Amé de Sion
Évêque, Patron de Douai, Saint
† ca. 690

Saint Amat, vulgairement appelé saint Amé, sortait d'une famille où les richesses se trouvaient réunies à la piété. Aussi puisa-t-il dès le berceau l'amour de la vertu dans les exemples et les instructions de ceux dont il avait reçu le jour. La vivacité de son esprit et la solidité de son jugement, lui firent faire de rapides progrès dans ses études. Il suivit, par rapport aux sciences profanes, la maxime de saint Jérôme, qu'il ne faut point apprendre ce que l'on ne peut savoir sans danger.

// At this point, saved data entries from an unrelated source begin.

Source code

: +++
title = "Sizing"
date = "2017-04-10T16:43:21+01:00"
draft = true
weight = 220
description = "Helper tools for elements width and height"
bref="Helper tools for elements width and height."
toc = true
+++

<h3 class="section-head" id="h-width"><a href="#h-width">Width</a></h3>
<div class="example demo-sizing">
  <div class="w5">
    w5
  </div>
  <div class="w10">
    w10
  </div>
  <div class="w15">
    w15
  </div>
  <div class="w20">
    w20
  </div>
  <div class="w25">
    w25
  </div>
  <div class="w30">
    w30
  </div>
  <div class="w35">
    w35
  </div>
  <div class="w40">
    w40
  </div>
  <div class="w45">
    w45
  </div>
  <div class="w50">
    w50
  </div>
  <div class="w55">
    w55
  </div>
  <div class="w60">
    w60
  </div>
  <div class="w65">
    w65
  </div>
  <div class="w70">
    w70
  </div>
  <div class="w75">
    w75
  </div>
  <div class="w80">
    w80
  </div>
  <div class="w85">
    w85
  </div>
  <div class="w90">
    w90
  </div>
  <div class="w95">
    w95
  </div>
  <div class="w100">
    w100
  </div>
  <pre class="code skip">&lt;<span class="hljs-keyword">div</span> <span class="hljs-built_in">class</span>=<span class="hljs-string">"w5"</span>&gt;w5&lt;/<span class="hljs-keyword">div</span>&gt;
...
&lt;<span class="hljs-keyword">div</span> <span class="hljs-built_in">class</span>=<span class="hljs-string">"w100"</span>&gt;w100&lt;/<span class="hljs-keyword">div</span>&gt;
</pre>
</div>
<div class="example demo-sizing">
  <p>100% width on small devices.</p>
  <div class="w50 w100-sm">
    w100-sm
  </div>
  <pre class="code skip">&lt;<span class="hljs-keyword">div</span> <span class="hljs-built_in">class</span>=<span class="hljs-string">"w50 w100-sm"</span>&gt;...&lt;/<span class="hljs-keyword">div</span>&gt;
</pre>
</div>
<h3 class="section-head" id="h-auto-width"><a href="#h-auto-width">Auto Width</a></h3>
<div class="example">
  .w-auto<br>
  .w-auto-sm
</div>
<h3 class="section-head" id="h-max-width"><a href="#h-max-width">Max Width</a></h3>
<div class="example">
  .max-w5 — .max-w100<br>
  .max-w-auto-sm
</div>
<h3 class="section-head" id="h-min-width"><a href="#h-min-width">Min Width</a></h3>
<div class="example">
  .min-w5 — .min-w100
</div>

Il ne négligea point, à l'exemple de ceux de son âge, la plus précieuse comme la plus utile de toutes les connaissances, celle de Dieu et de soi-même. Il s'exerçait aussi avec ardeur dans la pratique de l'humilité et de la divine charité. Ses parents de leur côté travaillèrent à le prémunir contre les vices si ordinaires à la jeunesse. Ils éloignaient de lui tout ce qui eût été capable de lui inspirer l'amour du monde, ou de souiller la pureté de son âme. Ils l'excitaient non-seulement à la persévérance, mais encore à la perfection, persuadés que la moindre infidélité à la grâce, peut avoir les suites les plus funestes.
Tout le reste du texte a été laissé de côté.